Podcast Summary: The Clay Travis and Buck Sexton Show — The Truth with Lisa Boothe
Episode: Trump Tariffs After the Supreme Court: What the Ruling Means for Trade, China & U.S. Jobs
Date: February 24, 2026
Guest: Nazak Nikotar, Former Under Secretary of Commerce and International Trade Attorney
In this episode, Lisa Boothe discusses the recent 6–3 Supreme Court decision restricting President Trump’s use of the International Emergency Economic Powers Act (IEEPA) for imposing tariffs.
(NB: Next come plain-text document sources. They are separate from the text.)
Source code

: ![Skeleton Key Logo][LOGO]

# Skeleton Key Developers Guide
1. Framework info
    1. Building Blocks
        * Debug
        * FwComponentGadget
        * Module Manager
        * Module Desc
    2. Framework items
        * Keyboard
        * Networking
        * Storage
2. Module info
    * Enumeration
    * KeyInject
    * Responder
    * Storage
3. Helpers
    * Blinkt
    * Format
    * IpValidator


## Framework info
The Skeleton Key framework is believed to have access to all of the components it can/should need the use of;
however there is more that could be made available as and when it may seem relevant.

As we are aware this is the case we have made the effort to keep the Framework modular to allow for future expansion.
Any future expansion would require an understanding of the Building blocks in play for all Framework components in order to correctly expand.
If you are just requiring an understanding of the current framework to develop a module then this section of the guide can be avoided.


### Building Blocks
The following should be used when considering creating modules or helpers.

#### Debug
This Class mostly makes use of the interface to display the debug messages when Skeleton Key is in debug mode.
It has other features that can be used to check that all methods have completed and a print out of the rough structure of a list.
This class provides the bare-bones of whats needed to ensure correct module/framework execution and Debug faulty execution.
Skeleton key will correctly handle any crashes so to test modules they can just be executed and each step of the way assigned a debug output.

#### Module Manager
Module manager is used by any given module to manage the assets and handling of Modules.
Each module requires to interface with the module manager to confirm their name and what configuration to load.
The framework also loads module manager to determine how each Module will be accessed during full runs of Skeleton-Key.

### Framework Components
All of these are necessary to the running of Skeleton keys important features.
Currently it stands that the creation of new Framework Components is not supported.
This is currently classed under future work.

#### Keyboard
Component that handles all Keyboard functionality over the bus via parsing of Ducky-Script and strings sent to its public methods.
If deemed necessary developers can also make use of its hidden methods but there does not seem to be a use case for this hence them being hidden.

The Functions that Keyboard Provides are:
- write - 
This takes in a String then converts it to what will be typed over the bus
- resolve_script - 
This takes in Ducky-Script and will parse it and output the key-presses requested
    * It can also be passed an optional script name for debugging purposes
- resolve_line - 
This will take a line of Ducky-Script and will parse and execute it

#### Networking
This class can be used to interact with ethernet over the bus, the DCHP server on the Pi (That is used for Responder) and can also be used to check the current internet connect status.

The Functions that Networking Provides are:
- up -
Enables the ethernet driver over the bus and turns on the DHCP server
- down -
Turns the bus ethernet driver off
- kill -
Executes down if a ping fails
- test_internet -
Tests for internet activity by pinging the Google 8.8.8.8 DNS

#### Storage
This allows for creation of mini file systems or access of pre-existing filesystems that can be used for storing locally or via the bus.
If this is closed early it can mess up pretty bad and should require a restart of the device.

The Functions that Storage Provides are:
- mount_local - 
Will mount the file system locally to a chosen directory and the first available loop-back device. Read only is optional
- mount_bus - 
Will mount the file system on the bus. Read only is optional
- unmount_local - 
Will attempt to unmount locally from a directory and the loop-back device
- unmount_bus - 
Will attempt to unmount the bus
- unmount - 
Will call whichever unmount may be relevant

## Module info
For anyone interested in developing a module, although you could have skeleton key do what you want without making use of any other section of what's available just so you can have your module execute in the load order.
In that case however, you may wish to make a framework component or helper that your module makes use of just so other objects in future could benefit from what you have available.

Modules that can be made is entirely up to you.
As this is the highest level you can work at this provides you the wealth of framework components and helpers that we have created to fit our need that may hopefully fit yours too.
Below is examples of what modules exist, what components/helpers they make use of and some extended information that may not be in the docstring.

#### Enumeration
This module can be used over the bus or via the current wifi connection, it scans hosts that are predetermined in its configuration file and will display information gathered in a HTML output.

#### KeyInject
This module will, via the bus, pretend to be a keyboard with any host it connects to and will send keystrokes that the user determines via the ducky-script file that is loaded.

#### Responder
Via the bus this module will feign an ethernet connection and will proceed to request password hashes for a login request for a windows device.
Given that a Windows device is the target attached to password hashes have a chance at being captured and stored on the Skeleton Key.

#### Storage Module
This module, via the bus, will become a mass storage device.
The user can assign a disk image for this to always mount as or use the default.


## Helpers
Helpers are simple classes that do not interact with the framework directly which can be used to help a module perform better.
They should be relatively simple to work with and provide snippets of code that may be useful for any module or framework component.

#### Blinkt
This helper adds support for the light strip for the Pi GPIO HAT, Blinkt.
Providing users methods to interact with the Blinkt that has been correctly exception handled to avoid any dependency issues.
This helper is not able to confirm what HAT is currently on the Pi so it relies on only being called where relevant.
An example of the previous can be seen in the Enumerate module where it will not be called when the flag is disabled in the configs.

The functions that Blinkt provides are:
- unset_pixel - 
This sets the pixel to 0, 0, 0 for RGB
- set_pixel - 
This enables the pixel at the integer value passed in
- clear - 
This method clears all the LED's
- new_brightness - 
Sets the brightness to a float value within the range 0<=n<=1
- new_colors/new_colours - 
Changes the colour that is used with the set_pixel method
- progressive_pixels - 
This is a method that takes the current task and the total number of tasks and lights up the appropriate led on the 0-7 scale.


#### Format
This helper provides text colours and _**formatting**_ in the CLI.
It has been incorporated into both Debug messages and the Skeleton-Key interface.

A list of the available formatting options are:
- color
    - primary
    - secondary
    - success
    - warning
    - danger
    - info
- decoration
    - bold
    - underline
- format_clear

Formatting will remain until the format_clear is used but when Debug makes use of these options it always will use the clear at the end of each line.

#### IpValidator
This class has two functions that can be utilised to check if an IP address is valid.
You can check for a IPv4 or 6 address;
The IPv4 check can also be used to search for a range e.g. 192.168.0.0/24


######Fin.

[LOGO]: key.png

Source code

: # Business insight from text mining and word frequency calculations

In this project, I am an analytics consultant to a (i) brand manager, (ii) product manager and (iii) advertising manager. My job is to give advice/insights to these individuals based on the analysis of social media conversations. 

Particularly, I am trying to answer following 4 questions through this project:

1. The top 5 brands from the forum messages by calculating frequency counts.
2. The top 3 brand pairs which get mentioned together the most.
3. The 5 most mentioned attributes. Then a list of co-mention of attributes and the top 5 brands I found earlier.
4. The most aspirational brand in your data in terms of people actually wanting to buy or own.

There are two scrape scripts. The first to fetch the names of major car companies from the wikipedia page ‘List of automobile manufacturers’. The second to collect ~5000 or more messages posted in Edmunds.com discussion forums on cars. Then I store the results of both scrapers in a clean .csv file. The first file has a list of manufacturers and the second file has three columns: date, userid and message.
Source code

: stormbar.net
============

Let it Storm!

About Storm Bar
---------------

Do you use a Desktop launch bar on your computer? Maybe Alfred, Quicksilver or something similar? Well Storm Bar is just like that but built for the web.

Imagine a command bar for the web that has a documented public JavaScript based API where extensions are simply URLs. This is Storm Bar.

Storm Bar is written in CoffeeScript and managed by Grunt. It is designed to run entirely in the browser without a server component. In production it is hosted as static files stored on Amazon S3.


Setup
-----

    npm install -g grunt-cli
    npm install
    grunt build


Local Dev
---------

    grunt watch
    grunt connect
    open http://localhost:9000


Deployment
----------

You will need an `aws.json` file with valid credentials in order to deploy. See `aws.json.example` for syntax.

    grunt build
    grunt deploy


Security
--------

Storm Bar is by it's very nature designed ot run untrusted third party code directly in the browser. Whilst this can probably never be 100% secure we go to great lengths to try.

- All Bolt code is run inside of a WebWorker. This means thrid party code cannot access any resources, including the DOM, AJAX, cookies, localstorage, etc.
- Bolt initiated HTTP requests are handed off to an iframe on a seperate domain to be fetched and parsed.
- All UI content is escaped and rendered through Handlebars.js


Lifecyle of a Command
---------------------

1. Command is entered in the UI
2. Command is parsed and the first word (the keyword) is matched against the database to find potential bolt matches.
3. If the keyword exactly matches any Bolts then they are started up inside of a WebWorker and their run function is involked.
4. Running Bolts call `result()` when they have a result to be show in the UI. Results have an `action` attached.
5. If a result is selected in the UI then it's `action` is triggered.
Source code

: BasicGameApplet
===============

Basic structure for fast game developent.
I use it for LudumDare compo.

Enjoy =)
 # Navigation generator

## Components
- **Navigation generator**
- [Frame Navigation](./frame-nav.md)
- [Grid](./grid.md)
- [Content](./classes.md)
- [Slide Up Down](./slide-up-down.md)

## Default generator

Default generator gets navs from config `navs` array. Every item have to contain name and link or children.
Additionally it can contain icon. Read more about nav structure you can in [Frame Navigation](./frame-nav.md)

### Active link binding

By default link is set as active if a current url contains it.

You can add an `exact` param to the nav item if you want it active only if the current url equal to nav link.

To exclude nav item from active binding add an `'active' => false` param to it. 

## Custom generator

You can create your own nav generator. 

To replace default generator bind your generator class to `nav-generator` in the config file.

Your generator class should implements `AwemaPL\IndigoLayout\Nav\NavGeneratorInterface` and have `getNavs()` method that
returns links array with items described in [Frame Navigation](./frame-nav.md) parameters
She is joined by trade expert Nazak Nikotar to explore what the ruling means for Trump’s trade strategy, U.S. economic leverage, issues involving China, the impact on American jobs, and the general complexities of tariffs and trade. The discussion dispels misconceptions about tariffs, examines practical implications for American consumers and businesses, and considers longer-term economic and strategic outcomes.
IEEPA Authority Limited (01:44)
Is Trump’s Tariff Power Weakened? (03:11)
Deficit, Debt, and National Security (06:49)
Trade Deficit & Manufacturing (08:00)
Significance of Economic Separation (17:27)
COVID Lessons & National Security (19:39, 20:18)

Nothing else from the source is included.